- From: Charles Pritchard <chuck@jumis.com>
- Date: Sat, 11 Dec 2010 18:37:55 -0800
- To: www-style list <www-style@w3.org>
- CC: John Hudson <tiro@tiro.com>, Pierre Bertet <bonjour@pierrebertet.net>
On 12/11/2010 1:28 PM, John Hudson wrote: > Pierre Bertet wrote: > >> But the ::first-letter already do this, defining a "letter", wich is >> not very clear too. To clarify this, the CSS3 Selectors spec refers to >> the Unicode Standard Annex #29 [1]. >> This document seems very complex to me, but it also contains a “Word >> Boundaries” section, which seems to defines exactly that. > >> So my questions are: >> This section could it not be used to clarify what a “word” is? > > The extensive caveats in the notes to that section of TUS Annex #29 > would need to be taken into account.
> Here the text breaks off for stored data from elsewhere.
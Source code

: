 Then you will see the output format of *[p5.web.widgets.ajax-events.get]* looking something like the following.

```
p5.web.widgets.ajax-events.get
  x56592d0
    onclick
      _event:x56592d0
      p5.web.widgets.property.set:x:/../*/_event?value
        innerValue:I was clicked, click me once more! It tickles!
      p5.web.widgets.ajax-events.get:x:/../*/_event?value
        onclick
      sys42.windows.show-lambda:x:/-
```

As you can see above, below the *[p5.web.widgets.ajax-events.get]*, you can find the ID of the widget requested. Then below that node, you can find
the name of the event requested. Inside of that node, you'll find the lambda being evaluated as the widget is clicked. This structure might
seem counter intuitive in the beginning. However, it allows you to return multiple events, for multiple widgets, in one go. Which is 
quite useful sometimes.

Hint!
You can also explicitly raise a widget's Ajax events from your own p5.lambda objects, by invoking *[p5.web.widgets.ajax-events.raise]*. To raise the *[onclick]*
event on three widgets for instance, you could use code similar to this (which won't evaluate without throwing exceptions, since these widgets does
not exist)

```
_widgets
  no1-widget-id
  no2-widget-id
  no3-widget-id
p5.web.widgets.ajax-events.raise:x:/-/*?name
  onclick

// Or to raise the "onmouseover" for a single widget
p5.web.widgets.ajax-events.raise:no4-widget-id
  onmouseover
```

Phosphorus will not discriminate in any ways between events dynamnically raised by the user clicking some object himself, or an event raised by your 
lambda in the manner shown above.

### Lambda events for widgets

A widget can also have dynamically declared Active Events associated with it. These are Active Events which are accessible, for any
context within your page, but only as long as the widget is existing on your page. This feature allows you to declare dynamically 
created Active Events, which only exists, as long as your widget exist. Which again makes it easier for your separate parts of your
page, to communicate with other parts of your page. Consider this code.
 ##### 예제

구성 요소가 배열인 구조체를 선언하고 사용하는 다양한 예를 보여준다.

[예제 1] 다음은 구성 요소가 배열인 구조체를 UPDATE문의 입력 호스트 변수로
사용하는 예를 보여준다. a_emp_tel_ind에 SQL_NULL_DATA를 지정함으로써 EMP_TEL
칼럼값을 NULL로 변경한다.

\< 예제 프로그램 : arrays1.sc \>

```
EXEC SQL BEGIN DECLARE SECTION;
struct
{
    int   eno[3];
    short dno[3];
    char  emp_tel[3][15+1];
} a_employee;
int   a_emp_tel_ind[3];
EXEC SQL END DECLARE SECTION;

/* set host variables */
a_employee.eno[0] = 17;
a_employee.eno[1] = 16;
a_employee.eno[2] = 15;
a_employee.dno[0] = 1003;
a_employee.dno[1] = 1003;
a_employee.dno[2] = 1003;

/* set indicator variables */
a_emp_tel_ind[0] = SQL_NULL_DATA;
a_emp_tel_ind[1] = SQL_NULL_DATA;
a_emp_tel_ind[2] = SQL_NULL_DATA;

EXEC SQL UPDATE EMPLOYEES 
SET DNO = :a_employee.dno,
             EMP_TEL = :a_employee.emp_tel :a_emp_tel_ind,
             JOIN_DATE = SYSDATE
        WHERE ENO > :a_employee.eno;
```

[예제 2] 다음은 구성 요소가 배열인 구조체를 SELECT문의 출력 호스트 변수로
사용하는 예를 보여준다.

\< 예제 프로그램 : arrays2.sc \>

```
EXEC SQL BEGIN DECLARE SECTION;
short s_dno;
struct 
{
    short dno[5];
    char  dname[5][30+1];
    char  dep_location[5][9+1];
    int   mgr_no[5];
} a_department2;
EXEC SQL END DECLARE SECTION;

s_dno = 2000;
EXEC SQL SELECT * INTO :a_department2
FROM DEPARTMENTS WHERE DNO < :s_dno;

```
Word boundary identification > needs to be tailored for many languages, and the basic Unicode > mechanism only aims to provide 'as workable a default as possible'. > > Words -- and syllables, which present similar issues for selecting > appropriate text elements for styling -- are units of spoken language > that may or may not be easily isolated as units in written language, > depending on particular writing systems as applied to particular > languages. In some systems, e.g. Thai, word selection is only possible > with dictionary support. Recent discussion on the whatwg mailing list has led to some cautionary tales about exposing user dictionaries; this should be taken into account with such systems. Example data leak: iOS mobile phones will use the contact list as part of spell checking and suggestion mechanisms. Were the DOM able to detect words in relation to the user dictionary, an untrusted site may be able to detect common names from the user's contact list. It's a minor leak, but something to be aware of, if implemented improperly. -Charles
Received on Sunday, 12 December 2010 02:37:49 UTC